ATI-5261 is a novel, single-helix peptide that stimulates cellular cholesterol efflux with high potency similar to native apolipoproteins on a molar basis. Presently we investigated structural features of the peptide that conferred cholesterol efflux activity. Analogs of ATI-5261 with amino acids arranged in reverse order or with individual arginine (R) to glutamine (Q) substitutions (i.e. R3Q, R14Q, or R23Q) stimulated ABCA1 dependent cholesterol efflux similar to ATI-5261. Consequently, neither the presence of specific positively charged residues nor their specific arrangement along the length of the peptide was necessary for mediating cholesterol efflux. Similarly, peptides composed of all d-amino acids stimulated cholesterol efflux efficiently, indicating a stereospecific component was not required for promotion of cholesterol efflux from macrophages. Removal of two or more positively charged residues (R3, 14→Q and R3, 14, 23→Q) however, greatly reduced the ability of ATI-5261 to mediate cellular cholesterol efflux. This was accompanied by a loss of α-helical structure upon dilution, indicating the secondary structure of individual peptide strands was important for stimulating cholesterol efflux.

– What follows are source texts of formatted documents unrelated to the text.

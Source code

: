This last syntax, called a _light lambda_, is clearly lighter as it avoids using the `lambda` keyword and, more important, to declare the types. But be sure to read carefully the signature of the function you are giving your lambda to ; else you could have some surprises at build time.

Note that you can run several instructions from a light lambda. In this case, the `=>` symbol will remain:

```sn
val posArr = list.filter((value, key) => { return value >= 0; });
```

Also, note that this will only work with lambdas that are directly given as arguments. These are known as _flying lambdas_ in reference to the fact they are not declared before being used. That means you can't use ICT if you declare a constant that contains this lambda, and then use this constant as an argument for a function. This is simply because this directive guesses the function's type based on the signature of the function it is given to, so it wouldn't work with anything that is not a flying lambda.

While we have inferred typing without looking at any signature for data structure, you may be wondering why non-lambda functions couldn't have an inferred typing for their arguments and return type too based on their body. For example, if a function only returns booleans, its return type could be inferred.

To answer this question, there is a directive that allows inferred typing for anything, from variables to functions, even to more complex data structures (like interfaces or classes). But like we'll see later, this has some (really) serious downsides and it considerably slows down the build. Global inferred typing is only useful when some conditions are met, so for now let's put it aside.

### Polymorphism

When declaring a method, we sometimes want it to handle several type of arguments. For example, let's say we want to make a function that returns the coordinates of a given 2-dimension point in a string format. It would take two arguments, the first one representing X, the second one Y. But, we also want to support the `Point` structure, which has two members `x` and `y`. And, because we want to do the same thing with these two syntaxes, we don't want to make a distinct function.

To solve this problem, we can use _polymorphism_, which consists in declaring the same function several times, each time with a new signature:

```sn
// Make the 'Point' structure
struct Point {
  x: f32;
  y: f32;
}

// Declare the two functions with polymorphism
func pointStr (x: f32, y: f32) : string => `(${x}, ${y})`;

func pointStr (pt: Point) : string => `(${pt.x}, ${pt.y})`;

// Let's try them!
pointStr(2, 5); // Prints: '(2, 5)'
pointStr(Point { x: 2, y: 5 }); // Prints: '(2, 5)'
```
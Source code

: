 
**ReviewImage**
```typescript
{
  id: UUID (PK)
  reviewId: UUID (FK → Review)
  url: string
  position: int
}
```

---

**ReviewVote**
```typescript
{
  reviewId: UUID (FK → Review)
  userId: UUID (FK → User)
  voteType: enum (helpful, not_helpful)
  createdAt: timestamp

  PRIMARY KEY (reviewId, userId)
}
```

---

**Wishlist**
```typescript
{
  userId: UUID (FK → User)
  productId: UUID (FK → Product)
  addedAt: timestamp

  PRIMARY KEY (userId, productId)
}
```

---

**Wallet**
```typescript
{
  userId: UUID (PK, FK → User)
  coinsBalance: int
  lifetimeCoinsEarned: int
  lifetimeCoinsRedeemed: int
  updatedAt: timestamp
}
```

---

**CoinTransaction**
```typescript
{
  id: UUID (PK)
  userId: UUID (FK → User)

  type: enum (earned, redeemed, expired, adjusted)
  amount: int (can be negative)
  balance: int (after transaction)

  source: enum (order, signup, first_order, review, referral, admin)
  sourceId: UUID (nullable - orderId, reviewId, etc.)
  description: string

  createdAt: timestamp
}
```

Surprisingly, peptides with removal of two or more positively charged residues retained the ability to bind phospholipid and adopt an α-helical structure. These data indicate that the propensity of a hydrophobic peptide to form an amphipathic α-helix is not sufficient to mediate cellular cholesterol efflux. Efficient stimulation of cholesterol efflux requires that ATI-5261 retain α-helical structure upon dilution.

Keywords: Atherosclerosis; Cholesterol efflux; HDL mimetic peptides; Macrophages; Reverse cholesterol transport; Therapeutic peptides; α-Helix.